A few days ago, I posted a note here saying I would not deign to pay attention to the debates. Last night, after a dinner date with my Brooklyn College colleague, Corey Robin, during the course of which I remarked, ‘Debates are to you what sports are to me’, I returned home, intending to watch the New York Yankees take on the Detroit Tigers in Game Three of the American League Championship Series. My intentions were honorable; some school work required my attention, so the plan was to sit on the couch with my laptop on, well, my lap’s top, and watch the boys of summer play in the fall while I did some distracted work.
Things didn’t quite go as planned. Like most afflicted by ‘Net distraction, I have Facebook and Twitter accounts, and on an instinctive, nervous, automatic reflex, I checked the twin feeds issuing from those pathways to perdition. Soon enough, there was a stream of chatter and commentary, witty, caustic, and sometimes unhinged–issuing forth. I checked it out but stuck to the baseball. Unfortunately, there are innings breaks in baseball, taken up by commercials, and I’d sooner poke my eyes out with a tuning fork than sit through those. So I switched channels to the debate, intending to switch back when the game resumes.
It didn’t quite go that way. For the rest of the night, I stayed stuck on the debate. In part, this was because the Yankees were sucking royally. They seem destined to be swept by the Tigers in this series, and with their bats as silent as ever, there seemed little chance that I would see anything other than whiff and whimper. But I’d also succumbed to the temptation to throw in a whole bunch of silly two-penny contributions to the Twitter and Facebook ticker-tapes. My first missive from the Department of the Bleeding Obvious was to note the evasiveness of Obama’s reply to a question about the glass ceiling in the workplace. Thereafter, it went steadily downhill, as one snarky remark followed another.
The morning after, it still feels pretty depressing. (Yes, I feel dirty!) I might have ‘paid attention’ to the debate, but it seems all I did was use it as material for low comedy. And this use was prompted by pretty much the same considerations that had caused me to disdain them earlier; there really wasn’t any substantive ‘debate’ in them. Not that there could have been, given the format and the staging, and the incorrigible proclivity of candidates to indulge in folksy yarn-spinning and irrelevant digressions in their time-limited responses to questions. If there is any comfort in all of this, it might be that I wasn’t the only one using the debate as fodder for spinning off goofiness.
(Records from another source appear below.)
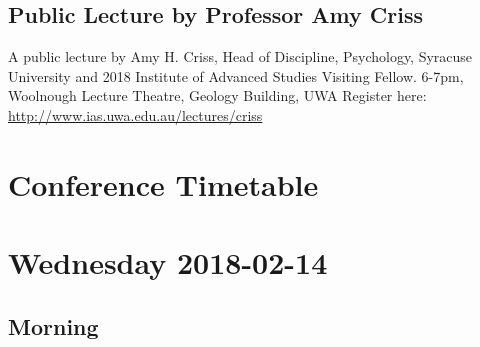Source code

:\documentclass[]{article}
\begin{document}
\subsection{Public Lecture by Professor Amy
Criss}\label{public-lecture-by-professor-amy-criss}

A public lecture by Amy H. Criss, Head of Discipline, Psychology,
Syracuse University and 2018 Institute of Advanced Studies Visiting
Fellow. 6-7pm, Woolnough Lecture Theatre, Geology Building, UWA Register
here: \url{http://www.ias.uwa.edu.au/lectures/criss}

\newpage

\section{Conference Timetable}\label{conference-timetable}

\renewcommand{\arraystretch}{1.5}







\section{Wednesday 2018-02-14}\label{wednesday-2018-02-14}

\subsection{Morning}\label{morning}
\end{document}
There shouldn’t be anything inherently disquieting about the spectacle of a supposed cornerstone of democracy–the discussion and debate of political difference–used for such visible ridicule. Satire and parody are important components of politics. But still, the suspicion lurks: perhaps such levity would not be on display if the debate offered more than mere vapidity.
PS: The Yankees lost.
I actually thought that this debate was much better than average, and would score it 10-9 Obama. They are all full of it, but for the small handful of undecided voters, whoever that could possibly be, it seemed like if they didn’t know what the general visions were, to contrasting visions were put on display more than they usually are. I thought Obama brought it last night, obviously much better than the first time. They are both basically just full of talking points, but this one really seemed better than most.